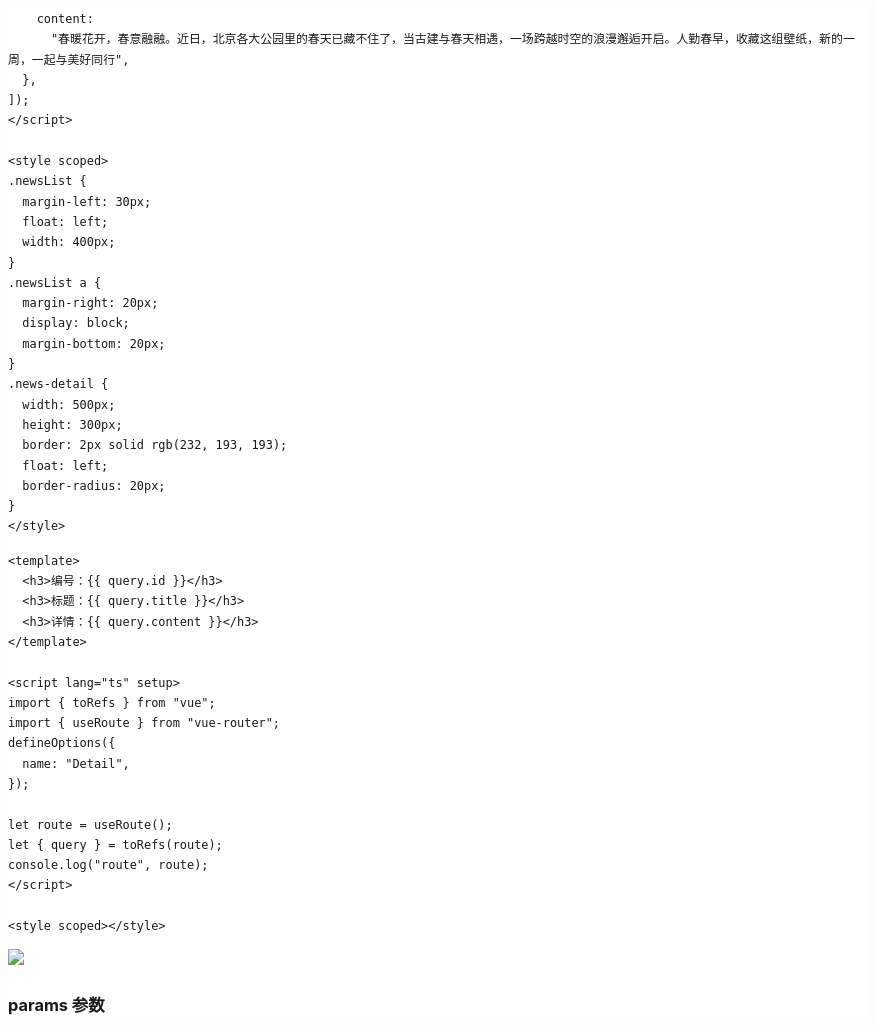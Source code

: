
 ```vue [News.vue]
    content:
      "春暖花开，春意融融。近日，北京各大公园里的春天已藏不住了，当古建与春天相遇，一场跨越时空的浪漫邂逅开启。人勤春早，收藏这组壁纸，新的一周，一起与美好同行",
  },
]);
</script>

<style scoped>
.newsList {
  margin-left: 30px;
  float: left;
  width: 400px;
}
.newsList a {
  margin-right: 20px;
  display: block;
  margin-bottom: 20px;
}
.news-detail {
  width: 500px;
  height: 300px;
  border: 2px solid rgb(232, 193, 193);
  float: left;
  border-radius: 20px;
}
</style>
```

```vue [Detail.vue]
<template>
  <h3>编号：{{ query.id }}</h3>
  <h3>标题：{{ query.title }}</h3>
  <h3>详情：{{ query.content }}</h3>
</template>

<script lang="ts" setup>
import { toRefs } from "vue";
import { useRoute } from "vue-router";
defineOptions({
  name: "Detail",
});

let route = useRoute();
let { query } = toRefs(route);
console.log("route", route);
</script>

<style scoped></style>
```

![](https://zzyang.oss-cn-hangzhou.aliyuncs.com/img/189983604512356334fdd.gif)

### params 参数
□ □ □ □ □
*WHAT NEEDS TO BE DONE*
Search the listing above for the string "style" and copy each line that has it.

*YOUR RESPONSE*
<style scoped>
</style>
<style scoped></style>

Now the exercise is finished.